Donald Shaw Ramsay BEM was appointed Pipe Major in 1949. Donald had previously served as a Pipe Major in the 10th Highland Light Infantry. He was born in Blackstone, on the outskirts of the village of Avonbridge, and he had played with the local Torphichen Pipe Band before joining the Army. He arrived with a reputation as a fine player and composer and, although this change was not without opposition, it proved to be a highly successful one for the Band. Donald Ramsay quickly introduced a strict practice regime and had the Band practicing five nights a week for a time. This soon paid dividends as the Band secured its second World Championship title at Dundee in 1950, followed by another win at Aberdeen in 1954
In March 1957, however, Donald Ramsay’s time with the Edinburgh City Police Band unfortunately came to an abrupt end. While serving as a Sergeant at Drylaw Mains Police Station in Edinburgh, he was involved in a shooting incident which forced him to retire from the Police Service as a result of his injuries. He emigrated to the USA for a period where he recuperated in the warmer climate of California. While there he also re-generated his Pipe Band career as Pipe Major of San Francisco Caledonia Pipe Band before eventually returning to Scotland and further success in 1964 as Pipe Major of the Invergordon Distillery Pipe Band
Next in charge was another big name on the piping scene, a young Constable stationed at Leith Police Station named John D Burgess. John Burgess was in charge of the Edinburgh City Police Pipe Band for only one memorable season before leaving the Police Service at the end of 1958, having led the Band to victory at Cowal Games and the British Championships, as well as a top three finish at the World Championships.

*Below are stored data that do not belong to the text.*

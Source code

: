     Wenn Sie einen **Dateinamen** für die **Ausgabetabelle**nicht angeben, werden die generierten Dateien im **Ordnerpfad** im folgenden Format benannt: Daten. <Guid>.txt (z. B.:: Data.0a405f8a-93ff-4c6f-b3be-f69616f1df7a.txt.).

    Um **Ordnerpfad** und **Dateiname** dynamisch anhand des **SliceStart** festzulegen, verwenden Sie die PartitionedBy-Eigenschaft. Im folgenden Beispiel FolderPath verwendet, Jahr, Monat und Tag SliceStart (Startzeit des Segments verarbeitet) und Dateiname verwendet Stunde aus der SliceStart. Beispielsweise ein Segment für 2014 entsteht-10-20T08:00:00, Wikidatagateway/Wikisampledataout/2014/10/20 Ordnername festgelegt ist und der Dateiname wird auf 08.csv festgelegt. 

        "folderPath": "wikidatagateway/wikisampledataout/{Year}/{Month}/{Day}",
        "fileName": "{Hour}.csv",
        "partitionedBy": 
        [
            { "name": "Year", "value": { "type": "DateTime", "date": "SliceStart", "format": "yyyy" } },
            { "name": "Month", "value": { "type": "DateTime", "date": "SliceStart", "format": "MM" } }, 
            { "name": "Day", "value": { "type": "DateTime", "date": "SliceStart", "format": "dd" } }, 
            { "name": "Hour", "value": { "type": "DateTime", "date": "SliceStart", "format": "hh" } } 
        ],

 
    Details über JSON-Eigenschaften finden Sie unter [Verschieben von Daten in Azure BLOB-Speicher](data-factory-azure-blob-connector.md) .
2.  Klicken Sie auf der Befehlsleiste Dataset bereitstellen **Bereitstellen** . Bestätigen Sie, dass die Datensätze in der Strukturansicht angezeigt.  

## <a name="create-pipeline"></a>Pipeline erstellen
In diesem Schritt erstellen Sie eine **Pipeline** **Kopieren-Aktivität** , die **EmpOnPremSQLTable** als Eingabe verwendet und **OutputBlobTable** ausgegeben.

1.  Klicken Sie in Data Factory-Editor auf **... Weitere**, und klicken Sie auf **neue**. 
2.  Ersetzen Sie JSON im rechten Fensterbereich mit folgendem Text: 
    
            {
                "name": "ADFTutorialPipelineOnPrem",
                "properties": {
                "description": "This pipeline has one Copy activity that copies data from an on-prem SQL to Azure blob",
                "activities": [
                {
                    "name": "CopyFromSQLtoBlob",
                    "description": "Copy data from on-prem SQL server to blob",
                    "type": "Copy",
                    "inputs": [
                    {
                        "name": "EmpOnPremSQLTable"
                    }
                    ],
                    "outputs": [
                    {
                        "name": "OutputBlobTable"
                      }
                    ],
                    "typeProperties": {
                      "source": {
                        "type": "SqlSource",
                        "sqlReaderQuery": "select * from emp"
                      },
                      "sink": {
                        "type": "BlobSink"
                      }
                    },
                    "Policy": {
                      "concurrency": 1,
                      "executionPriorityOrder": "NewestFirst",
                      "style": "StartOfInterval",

The 1940s and 1950s had also seen an improvement in the Drum Corps, with the legendary Jimmy Catherwood still in charge for the World Championship win in 1950 at Dundee. Jimmy, who had taken over as Leading Drummer from John Ferguson, had visited Basle, Switzerland in 1937 and had been so impressed by the methods used by Dr Fritz Berger, he returned to Scotland intent on developing the ‘mono-linear’ system of notation for use in Pipe Band drum scores. George (Geordie) Pryde, who arrived from the Edinburgh Special Constabulary Pipe Band, and was later to emigrate to Powell River in British Columbia, Canada, succeeded Jimmy Catherwood and was Leading Drummer in the 1954 World Championship win.
George Pryde was succeeded as Leading Drummer by Bob Montgomery, who was recruited to the Band from the Greenock Burgh Police and who went on to have a long and successful association with the Band, leading the Drum Corps to the Grade 1 Drumming prize at the World Championships in 1964. Bob Montgomery was also winner of the World Solo Drumming title in 1962 and 1969. He went on to share in many great successes with the next Pipe Major of the Band, Iain McLeod; and he also willingly stood aside temporarily when the legendary Alex Duthart became Leading Drummer for a two-year period in 1969 and 1970.
Iain McLeod was appointed Pipe Major from 1959 in succession to John D Burgess. Like many of the Pipe Corps he was a former Army piper, having served in the Scots Greys. He led the Band to World Championship wins in 1963 and 1964, but the Band was arguably at its best under Iain Mcleod in the early 1970’s, when it recorded back to back wins at the World Championships in 1971 and 1972. Iain McLeod was also thrilled by the Band’s victory at the Intercontinental Pipe Band Championships in Canada in 1972, competing for the first time against the top bands from North America.
Iain McLeod completed his time as Pipe Major in the mid-seventies much as he had started, on a high! As a result of regionalisation in Scotland, the name of the Band was changed in May 1975 to Lothian and Borders Police Pipe Band, and the Band was again to lift the World title that year at Corby, Northamptonshire. Iain McLeod remained with the Band for one more season thereafter, before retiring and passing the reins to Harry McNulty. Harry had been a member of the Band since the 1950s and subsequently led the Band to several top prizes at Major Championships, including winning the Scottish Pipe Band Championships in 1979, before retiring from the Police Service in the early 1980s to become Pipe Major of the up and coming British Caledonian Airways Pipe Band.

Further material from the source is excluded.